Ulrich modules over local rings of dimension two
Srikanth B. Iyengar, Linquan Ma, Mark E. Walker
TL;DR
The paper proves the existence of Ulrich modules for a broad class of two-dimensional local rings by relating them to Ulrich sheaves on the exceptional fiber $E$ of the blow-up. It shows that, when $R$ is complete and equidimensional with $E$ geometrically reduced, there exists an Ulrich $R$-module locally free on the punctured spectrum, and in the algebraically closed case this module can be taken of rank one. This lifting from Ulrich sheaves on $E$ to modules on $R$ yields the Length Conjecture for this class of rings and extends to non-equidimensional cases via reduction to equidimensional quotients using $j(R)$ and Dutta multiplicity.

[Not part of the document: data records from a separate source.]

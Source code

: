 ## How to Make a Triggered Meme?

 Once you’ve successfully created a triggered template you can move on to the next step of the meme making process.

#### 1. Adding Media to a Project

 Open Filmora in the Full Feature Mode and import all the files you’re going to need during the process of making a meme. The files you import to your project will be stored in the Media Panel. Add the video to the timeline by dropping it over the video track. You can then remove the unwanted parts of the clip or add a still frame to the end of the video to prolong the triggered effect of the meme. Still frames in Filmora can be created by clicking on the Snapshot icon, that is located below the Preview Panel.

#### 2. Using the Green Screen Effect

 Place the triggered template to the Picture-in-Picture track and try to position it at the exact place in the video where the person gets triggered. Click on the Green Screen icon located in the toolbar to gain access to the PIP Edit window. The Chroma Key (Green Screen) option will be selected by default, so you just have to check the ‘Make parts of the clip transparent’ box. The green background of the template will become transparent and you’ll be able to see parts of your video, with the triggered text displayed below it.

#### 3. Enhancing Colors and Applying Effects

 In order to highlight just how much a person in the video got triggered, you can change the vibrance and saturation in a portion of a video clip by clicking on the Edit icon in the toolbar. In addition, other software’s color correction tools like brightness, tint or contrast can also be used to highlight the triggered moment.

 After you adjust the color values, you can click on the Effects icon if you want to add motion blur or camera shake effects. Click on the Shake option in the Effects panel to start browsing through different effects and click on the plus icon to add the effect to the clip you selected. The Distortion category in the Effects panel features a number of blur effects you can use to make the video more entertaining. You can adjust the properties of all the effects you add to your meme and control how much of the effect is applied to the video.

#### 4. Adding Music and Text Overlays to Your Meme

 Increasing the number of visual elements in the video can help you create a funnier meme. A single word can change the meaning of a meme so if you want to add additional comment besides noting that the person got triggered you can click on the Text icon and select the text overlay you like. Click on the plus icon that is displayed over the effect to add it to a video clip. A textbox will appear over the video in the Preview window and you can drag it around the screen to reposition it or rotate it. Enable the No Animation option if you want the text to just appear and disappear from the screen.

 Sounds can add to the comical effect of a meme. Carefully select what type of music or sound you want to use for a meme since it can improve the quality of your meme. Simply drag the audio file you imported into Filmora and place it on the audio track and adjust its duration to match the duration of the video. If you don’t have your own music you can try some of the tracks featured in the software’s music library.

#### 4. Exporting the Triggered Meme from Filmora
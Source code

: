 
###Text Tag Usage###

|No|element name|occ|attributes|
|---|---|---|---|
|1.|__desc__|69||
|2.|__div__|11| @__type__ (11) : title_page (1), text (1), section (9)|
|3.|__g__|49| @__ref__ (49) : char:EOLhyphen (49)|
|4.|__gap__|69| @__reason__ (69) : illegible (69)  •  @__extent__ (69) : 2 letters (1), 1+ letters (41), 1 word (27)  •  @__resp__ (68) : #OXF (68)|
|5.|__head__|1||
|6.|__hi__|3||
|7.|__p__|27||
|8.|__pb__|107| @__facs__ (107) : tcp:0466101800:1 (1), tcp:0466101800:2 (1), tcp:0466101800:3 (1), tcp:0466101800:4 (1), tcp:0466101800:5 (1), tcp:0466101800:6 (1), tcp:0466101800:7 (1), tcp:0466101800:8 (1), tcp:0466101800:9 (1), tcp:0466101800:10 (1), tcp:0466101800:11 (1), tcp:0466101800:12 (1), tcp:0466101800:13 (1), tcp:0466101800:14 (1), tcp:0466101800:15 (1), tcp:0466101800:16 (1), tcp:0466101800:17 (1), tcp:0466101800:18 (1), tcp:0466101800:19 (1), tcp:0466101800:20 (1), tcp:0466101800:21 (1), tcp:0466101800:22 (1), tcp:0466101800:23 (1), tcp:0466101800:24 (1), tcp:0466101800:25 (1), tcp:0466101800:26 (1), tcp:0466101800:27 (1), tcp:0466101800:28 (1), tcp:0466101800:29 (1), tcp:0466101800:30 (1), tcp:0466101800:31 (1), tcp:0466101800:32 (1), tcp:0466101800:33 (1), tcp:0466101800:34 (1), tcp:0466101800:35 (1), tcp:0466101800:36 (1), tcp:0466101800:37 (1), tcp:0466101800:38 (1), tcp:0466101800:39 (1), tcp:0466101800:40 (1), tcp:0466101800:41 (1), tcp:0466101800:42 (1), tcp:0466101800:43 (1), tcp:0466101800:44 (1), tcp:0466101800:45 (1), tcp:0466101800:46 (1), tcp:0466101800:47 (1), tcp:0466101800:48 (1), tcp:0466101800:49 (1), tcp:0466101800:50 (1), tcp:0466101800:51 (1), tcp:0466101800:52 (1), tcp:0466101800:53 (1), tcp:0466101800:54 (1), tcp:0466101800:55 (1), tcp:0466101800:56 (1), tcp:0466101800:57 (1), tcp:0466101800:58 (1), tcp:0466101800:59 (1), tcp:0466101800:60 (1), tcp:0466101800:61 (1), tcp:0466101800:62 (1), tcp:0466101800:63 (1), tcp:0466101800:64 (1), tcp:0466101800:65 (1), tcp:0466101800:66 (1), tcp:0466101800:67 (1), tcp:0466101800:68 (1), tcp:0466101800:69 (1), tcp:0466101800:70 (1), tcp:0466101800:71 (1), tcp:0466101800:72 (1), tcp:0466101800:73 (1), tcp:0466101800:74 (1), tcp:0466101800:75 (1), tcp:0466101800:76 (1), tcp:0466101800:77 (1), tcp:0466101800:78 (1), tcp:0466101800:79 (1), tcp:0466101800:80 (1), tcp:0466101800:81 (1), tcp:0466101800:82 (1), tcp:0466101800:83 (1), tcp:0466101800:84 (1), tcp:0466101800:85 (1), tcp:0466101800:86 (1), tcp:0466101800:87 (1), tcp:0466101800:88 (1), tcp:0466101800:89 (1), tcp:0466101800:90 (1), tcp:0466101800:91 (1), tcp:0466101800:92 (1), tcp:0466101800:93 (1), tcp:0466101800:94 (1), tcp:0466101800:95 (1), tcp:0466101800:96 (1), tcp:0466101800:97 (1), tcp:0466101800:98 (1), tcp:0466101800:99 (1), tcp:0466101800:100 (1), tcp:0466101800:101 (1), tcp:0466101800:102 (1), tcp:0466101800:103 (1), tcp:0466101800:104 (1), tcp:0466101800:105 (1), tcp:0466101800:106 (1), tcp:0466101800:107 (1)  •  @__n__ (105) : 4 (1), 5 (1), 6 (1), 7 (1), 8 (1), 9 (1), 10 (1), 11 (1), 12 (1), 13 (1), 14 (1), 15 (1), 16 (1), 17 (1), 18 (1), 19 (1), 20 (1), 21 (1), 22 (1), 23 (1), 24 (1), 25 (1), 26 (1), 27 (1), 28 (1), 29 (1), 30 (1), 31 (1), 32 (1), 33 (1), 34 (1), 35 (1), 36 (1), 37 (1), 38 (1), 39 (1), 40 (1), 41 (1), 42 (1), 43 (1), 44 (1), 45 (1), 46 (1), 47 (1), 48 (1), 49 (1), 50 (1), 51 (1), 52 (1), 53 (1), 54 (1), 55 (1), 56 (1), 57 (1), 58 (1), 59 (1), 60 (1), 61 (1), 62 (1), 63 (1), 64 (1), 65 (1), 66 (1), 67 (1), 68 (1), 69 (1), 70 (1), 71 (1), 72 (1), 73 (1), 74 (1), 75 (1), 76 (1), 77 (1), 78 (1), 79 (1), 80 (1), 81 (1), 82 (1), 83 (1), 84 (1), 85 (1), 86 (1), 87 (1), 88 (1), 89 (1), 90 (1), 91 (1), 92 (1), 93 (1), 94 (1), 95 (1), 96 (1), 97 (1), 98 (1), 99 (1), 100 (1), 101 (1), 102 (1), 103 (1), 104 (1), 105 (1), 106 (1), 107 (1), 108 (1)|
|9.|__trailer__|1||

The results connect geometric Ulrich data on $E$ with algebraic Ulrich modules on $R$, providing concrete existence results and quantitative length bounds for modules of finite projective dimension.
Abstract
It is proved that Ulrich modules exist for a large class of local rings of dimension two. This complements earlier work of the authors and Ziquan Zhuang that described complete intersection domains of dimension two that admit no Ulrich modules. As an application, it is proved that, for this class of rings, the length of a nonzero module of finite projective dimension is at least the multiplicity of the local ring.